Intelligence is the ‘most important capability’ for armed forces conducting peacekeeping support operations (PSOs) today, explained Gideon Weiss, Rafael VP for business development, marketing and strategy in the Air and C4ISR Systems Division.
He was speaking on 26 May during a live webinar on “Tactical ISR Operations and Special Missions in the Modern Battlefield”.
Describing a series of mission sets associated with PSOs including mapping and modelling; border monitoring; force protection; persistence surveillance; and disaster relief, Weiss discussed how Rafael’s targeting pods could be integrated on manned or unmanned platforms.
Referring to Rafael products in this area which include the MicroLite, MIST-G and Reccelite, Weiss explained how ground forces must be supported with ‘superb surveillance in real-time’.
Such technology, he continued, reduces reliance upon satellites and provides an organic ISR capability to the force which is ‘available in a very short period of time from preparation to execution’.
Weiss also highlighted a series of emerging demand signals from armed forces around the world, including single airborne sensors capable of conducting multiple mission sets such as wide-area persistent surveillance (WAPS), wide-area photography, investigation and designation.
In addition, he identified the potential of passive 3D imaging to ‘revolutionise imagery for combat [forces] and PSOs’.
Rafael includes the Orbiter 4 UAV in its portfolio, having completed the acquisition of fellow Israeli company Aeronautics Group last September.

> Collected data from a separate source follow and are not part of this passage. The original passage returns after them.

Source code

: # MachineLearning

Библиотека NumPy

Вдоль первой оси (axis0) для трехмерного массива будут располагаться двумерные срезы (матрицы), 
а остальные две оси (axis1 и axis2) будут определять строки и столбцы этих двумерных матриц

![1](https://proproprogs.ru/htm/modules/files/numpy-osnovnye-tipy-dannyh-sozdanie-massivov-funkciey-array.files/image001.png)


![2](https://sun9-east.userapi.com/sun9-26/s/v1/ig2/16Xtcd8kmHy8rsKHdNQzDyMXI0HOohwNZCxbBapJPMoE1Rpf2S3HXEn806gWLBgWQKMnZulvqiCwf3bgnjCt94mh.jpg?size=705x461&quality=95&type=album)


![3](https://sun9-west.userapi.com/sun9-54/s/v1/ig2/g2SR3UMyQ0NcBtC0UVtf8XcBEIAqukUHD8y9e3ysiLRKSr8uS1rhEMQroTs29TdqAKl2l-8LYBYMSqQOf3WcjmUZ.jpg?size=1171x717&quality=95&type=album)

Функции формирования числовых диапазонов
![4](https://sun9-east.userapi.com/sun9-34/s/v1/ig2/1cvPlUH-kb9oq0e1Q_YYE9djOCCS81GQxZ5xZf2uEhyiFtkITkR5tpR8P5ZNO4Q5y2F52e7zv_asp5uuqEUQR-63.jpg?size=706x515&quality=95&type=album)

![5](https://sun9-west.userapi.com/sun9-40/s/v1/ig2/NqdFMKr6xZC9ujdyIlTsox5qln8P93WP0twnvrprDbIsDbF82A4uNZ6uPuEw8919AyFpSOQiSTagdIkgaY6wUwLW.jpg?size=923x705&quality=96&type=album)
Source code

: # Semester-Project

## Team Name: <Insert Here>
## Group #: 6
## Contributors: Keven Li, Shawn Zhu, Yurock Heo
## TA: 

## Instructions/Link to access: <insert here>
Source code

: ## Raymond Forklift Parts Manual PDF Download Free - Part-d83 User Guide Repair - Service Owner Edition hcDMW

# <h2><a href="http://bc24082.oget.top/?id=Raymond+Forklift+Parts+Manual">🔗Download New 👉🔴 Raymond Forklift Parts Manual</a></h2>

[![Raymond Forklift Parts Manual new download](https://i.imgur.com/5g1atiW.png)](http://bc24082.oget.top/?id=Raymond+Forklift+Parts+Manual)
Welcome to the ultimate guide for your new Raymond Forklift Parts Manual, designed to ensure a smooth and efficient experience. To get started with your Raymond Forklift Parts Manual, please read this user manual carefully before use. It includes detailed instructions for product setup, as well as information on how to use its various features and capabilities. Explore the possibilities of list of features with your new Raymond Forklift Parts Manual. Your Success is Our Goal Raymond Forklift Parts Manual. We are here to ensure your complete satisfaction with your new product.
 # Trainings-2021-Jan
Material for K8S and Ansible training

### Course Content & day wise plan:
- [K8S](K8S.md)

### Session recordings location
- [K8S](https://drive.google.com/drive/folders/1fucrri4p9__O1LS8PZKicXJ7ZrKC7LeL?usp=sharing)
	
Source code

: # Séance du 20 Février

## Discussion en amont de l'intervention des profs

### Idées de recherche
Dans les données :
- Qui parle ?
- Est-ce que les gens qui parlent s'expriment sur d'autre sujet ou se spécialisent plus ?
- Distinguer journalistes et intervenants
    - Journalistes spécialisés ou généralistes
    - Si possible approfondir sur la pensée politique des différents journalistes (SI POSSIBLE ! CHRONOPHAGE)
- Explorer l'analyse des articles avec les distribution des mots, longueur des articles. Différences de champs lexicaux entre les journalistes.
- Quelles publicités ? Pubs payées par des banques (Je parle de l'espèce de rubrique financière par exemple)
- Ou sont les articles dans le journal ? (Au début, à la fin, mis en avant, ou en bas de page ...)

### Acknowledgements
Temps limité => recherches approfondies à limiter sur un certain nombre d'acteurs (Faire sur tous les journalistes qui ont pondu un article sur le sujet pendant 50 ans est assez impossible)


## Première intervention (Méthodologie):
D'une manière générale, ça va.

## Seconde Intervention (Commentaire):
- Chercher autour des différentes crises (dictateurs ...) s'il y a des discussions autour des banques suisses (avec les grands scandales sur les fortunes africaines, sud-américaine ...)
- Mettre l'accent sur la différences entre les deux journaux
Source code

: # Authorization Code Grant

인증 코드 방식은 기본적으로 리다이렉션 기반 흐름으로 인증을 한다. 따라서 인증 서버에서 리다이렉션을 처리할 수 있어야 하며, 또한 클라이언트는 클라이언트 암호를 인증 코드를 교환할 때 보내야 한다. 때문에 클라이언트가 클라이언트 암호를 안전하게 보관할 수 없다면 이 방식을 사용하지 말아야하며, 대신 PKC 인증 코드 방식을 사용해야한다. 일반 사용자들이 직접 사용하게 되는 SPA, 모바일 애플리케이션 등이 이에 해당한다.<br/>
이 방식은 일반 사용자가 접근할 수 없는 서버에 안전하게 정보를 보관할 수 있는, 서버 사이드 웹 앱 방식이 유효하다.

Orbiter 4 is capable of carrying the Microlite ISR Sensor System to support WAPS operations.
According to Weiss, the Class-II UAV is capable of covering up to 6km2 at an operating altitude of 8,000ft above ground level although this could be reduced as low as 4km2 should the UAV be forced to operate at just 6,000ft above ground level.
‘A single sensor on the UAV can track an entire area as well as the specific movements [of targets of interest] on the ground,’ Weiss said.